PROBLEM STATEMENT:
Return the line that contains "- Each subfolder" plus every line after it to the end of the entries below, exactly as given, and stop there.

[Stored data]
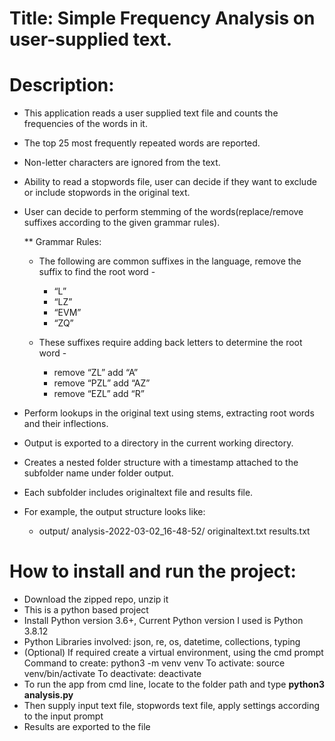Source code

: # Title: Simple Frequency Analysis on user-supplied text.

# Description:

- This application reads a user supplied text file and counts the frequencies of the words in it.
- The top 25 most frequently repeated words are reported.
- Non-letter characters are ignored from the text.
- Ability to read a stopwords file, user can decide if they want to exclude or include stopwords in the original text.
- User can decide to perform stemming of the words(replace/remove suffixes according to the given grammar rules).

  ** Grammar Rules:

  - The following are common suffixes in the language, remove the suffix to find the root word -

    - “L”
    - “LZ”
    - “EVM”
    - “ZQ”

  - These suffixes require adding back letters to determine the root word -

    - remove “ZL” add “A”
    - remove “PZL” add “AZ”
    - remove “EZL” add “R”

- Perform lookups in the original text using stems, extracting root words and their inflections.
- Output is exported to a directory in the current working directory.
- Creates a nested folder structure with a timestamp attached to the subfolder name under folder output.
- Each subfolder includes originaltext file and results file.
- For example, the output structure looks like:
  - output/
    analysis-2022-03-02_16-48-52/
    originaltext.txt
    results.txt

# How to install and run the project:

- Download the zipped repo, unzip it
- This is a python based project
- Install Python version 3.6+, Current Python version I used is Python 3.8.12
- Python Libraries involved: json, re, os, datetime, collections, typing
- (Optional) If required create a virtual environment, using the cmd prompt
  Command to create: python3 -m venv venv
  To activate: source venv/bin/activate
  To deactivate: deactivate
- To run the app from cmd line, locate to the folder path and type  **python3 analysis.py**
- Then supply input text file, stopwords text file, apply settings according to the input prompt
- Results are exported to the file

<!-- Hours spent on this exercise - 8 hours -->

SOLUTION FOR THIS TASK:
- Each subfolder includes originaltext file and results file.
- For example, the output structure looks like:
  - output/
    analysis-2022-03-02_16-48-52/
    originaltext.txt
    results.txt

# How to install and run the project:

- Download the zipped repo, unzip it
- This is a python based project
- Install Python version 3.6+, Current Python version I used is Python 3.8.12
- Python Libraries involved: json, re, os, datetime, collections, typing
- (Optional) If required create a virtual environment, using the cmd prompt
  Command to create: python3 -m venv venv
  To activate: source venv/bin/activate
  To deactivate: deactivate
- To run the app from cmd line, locate to the folder path and type  **python3 analysis.py**
- Then supply input text file, stopwords text file, apply settings according to the input prompt
- Results are exported to the file

<!-- Hours spent on this exercise - 8 hours -->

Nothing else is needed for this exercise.